Posted on 02/16/2018 5:09:16 PM PST by Tolerance Sucks Rocks

OCALA, Fla.

In mid-2016, a regional task force that spent almost two years exploring ways to improve safety on a crowded Interstate 75 decided to take a conservative approach: make changes to the highway rather than build or expand other roads.

Then Hurricane Imra blew into Florida and thousands of people trying to flee its path got stuck, many of them in Ocala and points north and south. Now, a new road with a potential route through Marion and Alachua counties may be back on the table, if not exactly speeding ahead.

"I think they are going to do it despite any concerns by the locals.

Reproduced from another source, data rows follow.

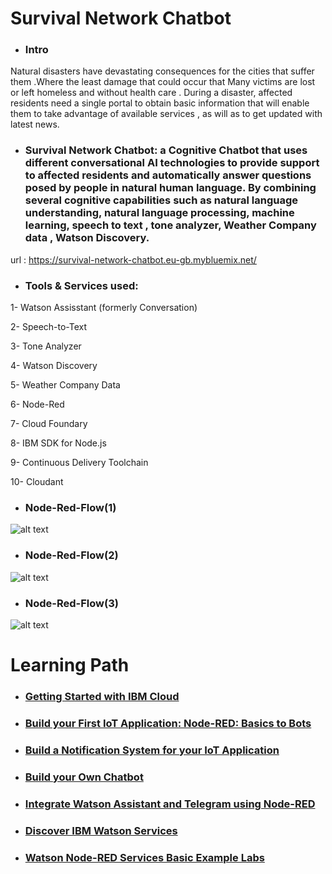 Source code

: # Survival Network Chatbot

- ### Intro
Natural disasters have devastating consequences for the cities that suffer them .Where the least damage that could occur that Many victims are lost or left homeless and without health care .
During a disaster, affected residents need a single portal to obtain  basic information that will enable them to take advantage of available services , as will as to get updated with latest news.

- ### Survival Network Chatbot: a Cognitive Chatbot that uses different conversational AI technologies to provide support to affected residents and  automatically answer questions posed by people in natural human language. By combining several cognitive capabilities such as natural language understanding, natural language processing, machine learning, speech to text , tone analyzer, Weather Company data , Watson Discovery.


url : https://survival-network-chatbot.eu-gb.mybluemix.net/

- ### Tools & Services used: 

1- Watson Assisstant (formerly Conversation)

2- Speech-to-Text

3- Tone Analyzer

4- Watson Discovery

5- Weather Company Data

6- Node-Red

7- Cloud Foundary

8- IBM SDK for Node.js

9- Continuous Delivery Toolchain

10- Cloudant


- ### Node-Red-Flow(1)
![alt text](https://raw.githubusercontent.com/ansgohar/IBMCallForCodeTeamI/master/Chatbot/conversation-flow/1.PNG)

- ### Node-Red-Flow(2)
![alt text](https://raw.githubusercontent.com/ansgohar/IBMCallForCodeTeamI/master/Chatbot/conversation-flow/2.PNG)

- ### Node-Red-Flow(3)
![alt text](https://raw.githubusercontent.com/ansgohar/IBMCallForCodeTeamI/master/Chatbot/conversation-flow/3.PNG)


# Learning Path

- ### [Getting Started with IBM Cloud](https://developer.ibm.com/africa/skills/innovator-getting-started-with-ibm-cloud/)



- ### [Build your First IoT Application: Node-RED: Basics to Bots](https://developer.ibm.com/africa/skills/innovator-node-red-basics-to-bots/)  


- ### [Build a Notification System for your IoT Application](https://developer.ibm.com/africa/skills/innovator-build-notification-system-iot-application/)


- ### [Build your Own Chatbot](https://developer.ibm.com/africa/skills/innovator-chatbot-for-good/)



- ### [Integrate Watson Assistant and Telegram using Node-RED](https://developer.ibm.com/africa/skills/innovator-integrate-watson-assistant-and-telegram-using-node-red/)


- ### [Discover IBM Watson Services](https://developer.ibm.com/africa/skills/innovator-discover-watson-services/)



- ### [Watson Node-RED Services Basic Example Labs](https://github.com/watson-developer-cloud/node-red-labs/tree/master/basic_examples)





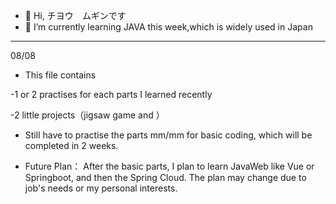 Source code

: - 👋 Hi, チヨウ　ムギンです
- 🌱 I’m currently learning JAVA this week,which is widely used in Japan
- -----------------------------------------------------------------------------------------------
08/08  
- This file contains

-1 or 2 practises for each parts I learned recently

-2 little projects（jigsaw game and ）
- Still have to practise the parts mm/mm for basic coding,
  which will be completed in 2 weeks.

- Future Plan：
After the basic parts, I plan to learn JavaWeb like Vue or Springboot, and then the Spring Cloud.
The plan may change due to job's needs or my personal interests.




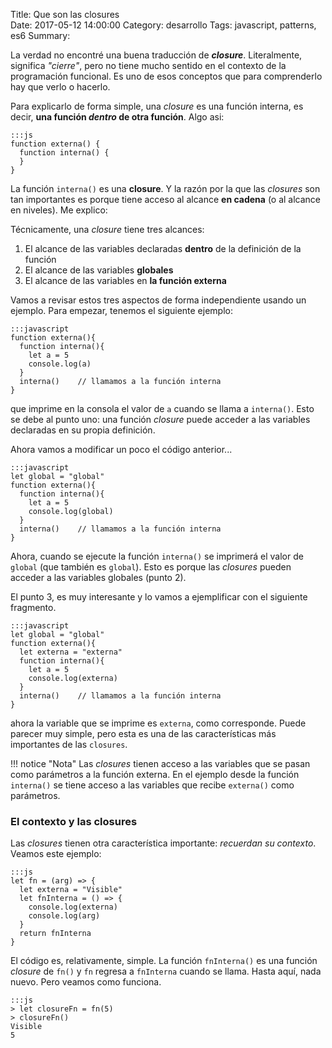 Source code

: Title: Que son las closures    
Date: 2017-05-12 14:00:00
Category: desarrollo
Tags: javascript, patterns, es6
Summary: 

La verdad no encontré una buena traducción de __*closure*__. Literalmente, significa _"cierre"_, pero no tiene mucho sentido en el contexto de la programación funcional. Es uno de esos conceptos que para comprenderlo hay que verlo o hacerlo.

Para explicarlo de forma simple, una _closure_ es una función interna, es decir, __una función *dentro* de otra función__. Algo asi:

    :::js
    function externa() {
      function interna() {
      }  
    }

La función `interna()` es una **closure**. Y la razón por la que las *closures* son tan importantes es porque tiene acceso al alcance **en cadena** (o al alcance en niveles). Me explico:

Técnicamente, una _closure_ tiene tres alcances:

1. El alcance de las variables declaradas __dentro__ de la definición de la función
1. El alcance de las variables **globales**
3. El alcance de las variables en __la función externa__

Vamos a revisar estos tres aspectos de forma independiente usando un ejemplo. Para empezar, tenemos el siguiente ejemplo:

    :::javascript
    function externa(){
      function interna(){
        let a = 5
        console.log(a)
      }
      interna()    // llamamos a la función interna
    }


que imprime en la consola el valor de `a` cuando se llama a `interna()`. Esto se debe al punto uno: una función _closure_ puede acceder a las variables declaradas en su propia definición.

Ahora vamos a modificar un poco el código anterior...

    :::javascript
    let global = "global"
    function externa(){
      function interna(){
        let a = 5
        console.log(global)
      }
      interna()    // llamamos a la función interna
    }


Ahora, cuando se ejecute la función `interna()` se imprimerá el valor de `global` (que también es `global`). Esto es porque las _closures_ pueden acceder a las variables globales (punto 2).

El punto 3, es muy interesante y lo vamos a ejemplificar con el siguiente fragmento.

    :::javascript
    let global = "global"
    function externa(){
      let externa = "externa"
      function interna(){
        let a = 5
        console.log(externa)
      }
      interna()    // llamamos a la función interna
    }

ahora la variable que se imprime es `externa`, como corresponde. Puede parecer muy simple, pero esta es una de las características más importantes de las `closures`.

!!! notice "Nota"
    Las _closures_ tienen acceso a las variables que se pasan como parámetros a la función externa. En el ejemplo desde la función `interna()` se tiene acceso a las variables que recibe `externa()` como parámetros.

### El contexto y las closures
Las _closures_ tienen otra característica importante: _recuerdan su contexto_. Veamos este ejemplo:

    :::js
    let fn = (arg) => {
      let externa = "Visible"
      let fnInterna = () => {
        console.log(externa)
        console.log(arg)
      }
      return fnInterna
    }

El código es, relativamente, simple. La función `fnInterna()` es una función _closure_ de `fn()` y `fn` regresa a `fnInterna` cuando se llama. Hasta aquí, nada nuevo. Pero veamos como funciona.

    :::js
    > let closureFn = fn(5)
    > closureFn()
    Visible
    5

The locals told them they didn't want it," said Alachua County Commissioner Robert Hutchinson. "I think between the desire to open up rural areas for development and the desire for evacuation routes — and the fact that the interstates are jammed — they are going to do it."

Florida Department of Transportation Chief Planner Jim Wood said two studies are now underway, and that any potential new limited access road is a long way off.

One study by FDOT centers on future expansion of I-75. The other by Florida Turnpike Enterprise is exploring the lengthening into Citrus and Marion counties of the Suncoast Parkway, a road that is called the "Coastal Connector."

Both studies should be complete by year's end. Turnpike Enterprise is a separate business unit of FDOT that oversees the turnpike and toll road system.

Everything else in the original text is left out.